Nerilis wasn’t searching for her, anyway. He was searching for a piece of Earth’s soul.
He could see things, divine the apparitions that appeared before him as his mind and soul traversed the endless expanse of the Void. His innate knowledge of the afterlife and personal connection he had with its hierarchy meant he understood things not even his contemporaries like Ramaron Marlow could comprehend. It was how he discovered the Relics on every planet he had targeted. While Marlow and his mercenaries required more practical magic to achieve the same end, Nerilis could momentarily ascend to the Void and have the Relics come to him.
He drew the strength of Earth into his veins, he channeled the hopes and fears of billions through his soul, and he saw the endless sunset as it rotated around the earth. Seasons changed and winds waged before his closed eyes. The drop of a pin was infamy; the scream of war thundered through the universe.

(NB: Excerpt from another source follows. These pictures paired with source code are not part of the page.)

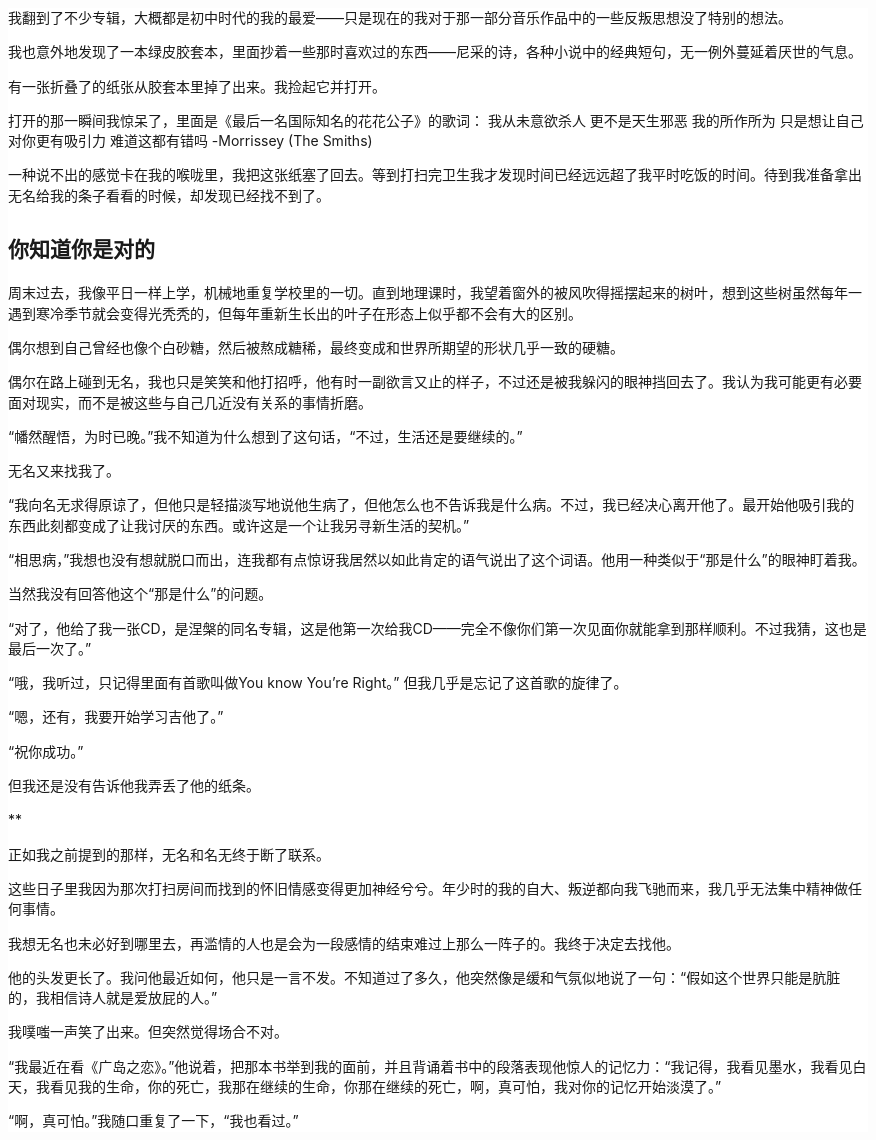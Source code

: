 我翻到了不少专辑，大概都是初中时代的我的最爱——只是现在的我对于那一部分音乐作品中的一些反叛思想没了特别的想法。

我也意外地发现了一本绿皮胶套本，里面抄着一些那时喜欢过的东西——尼采的诗，各种小说中的经典短句，无一例外蔓延着厌世的气息。

有一张折叠了的纸张从胶套本里掉了出来。我捡起它并打开。

打开的那一瞬间我惊呆了，里面是《最后一名国际知名的花花公子》的歌词：
             我从未意欲杀人 更不是天生邪恶
             我的所作所为
             只是想让自己对你更有吸引力
 难道这都有错吗 -Morrissey (The Smiths)

一种说不出的感觉卡在我的喉咙里，我把这张纸塞了回去。等到打扫完卫生我才发现时间已经远远超了我平时吃饭的时间。待到我准备拿出无名给我的条子看看的时候，却发现已经找不到了。



## 你知道你是对的

周末过去，我像平日一样上学，机械地重复学校里的一切。直到地理课时，我望着窗外的被风吹得摇摆起来的树叶，想到这些树虽然每年一遇到寒冷季节就会变得光秃秃的，但每年重新生长出的叶子在形态上似乎都不会有大的区别。

偶尔想到自己曾经也像个白砂糖，然后被熬成糖稀，最终变成和世界所期望的形状几乎一致的硬糖。

偶尔在路上碰到无名，我也只是笑笑和他打招呼，他有时一副欲言又止的样子，不过还是被我躲闪的眼神挡回去了。我认为我可能更有必要面对现实，而不是被这些与自己几近没有关系的事情折磨。

“幡然醒悟，为时已晚。”我不知道为什么想到了这句话，“不过，生活还是要继续的。”

无名又来找我了。

“我向名无求得原谅了，但他只是轻描淡写地说他生病了，但他怎么也不告诉我是什么病。不过，我已经决心离开他了。最开始他吸引我的东西此刻都变成了让我讨厌的东西。或许这是一个让我另寻新生活的契机。”

“相思病，”我想也没有想就脱口而出，连我都有点惊讶我居然以如此肯定的语气说出了这个词语。他用一种类似于“那是什么”的眼神盯着我。

当然我没有回答他这个“那是什么”的问题。

“对了，他给了我一张CD，是涅槃的同名专辑，这是他第一次给我CD——完全不像你们第一次见面你就能拿到那样顺利。不过我猜，这也是最后一次了。”

“哦，我听过，只记得里面有首歌叫做You know You’re Right。”
但我几乎是忘记了这首歌的旋律了。

“嗯，还有，我要开始学习吉他了。”

“祝你成功。”

但我还是没有告诉他我弄丢了他的纸条。

**

正如我之前提到的那样，无名和名无终于断了联系。

这些日子里我因为那次打扫房间而找到的怀旧情感变得更加神经兮兮。年少时的我的自大、叛逆都向我飞驰而来，我几乎无法集中精神做任何事情。

我想无名也未必好到哪里去，再滥情的人也是会为一段感情的结束难过上那么一阵子的。我终于决定去找他。

他的头发更长了。我问他最近如何，他只是一言不发。不知道过了多久，他突然像是缓和气氛似地说了一句：“假如这个世界只能是肮脏的，我相信诗人就是爱放屁的人。” 
   
我噗嗤一声笑了出来。但突然觉得场合不对。

“我最近在看《广岛之恋》。”他说着，把那本书举到我的面前，并且背诵着书中的段落表现他惊人的记忆力：“我记得，我看见墨水，我看见白天，我看见我的生命，你的死亡，我那在继续的生命，你那在继续的死亡，啊，真可怕，我对你的记忆开始淡漠了。”

“啊，真可怕。”我随口重复了一下，“我也看过。”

Somewhere, in one corner of this inhabited planet, was a Relic holding the collective soul of its people. And somewhere, in another nearby corner, was the heart of one. A heart strong enough to capture a piece of Earth’s soul in a tiny trinket.
Usually, he discovered the collective Relic first. But Earth was such a religious, spiritual planet, filled with a cacophony of preachers and the harmonies of prayer that it was like dunking his head into cold water instead of the warmth of the seas of spirituality.
Instead, he saw the outline of a girl clutching her pendant.
He lingered in the Void long enough to gleam more details of this poor, wretched soul. She was not in the Process, but she was possibly reincarnated – hard to tell when the two strongest energies surrounding her were Processed souls. Those drowned out even the loudest drum.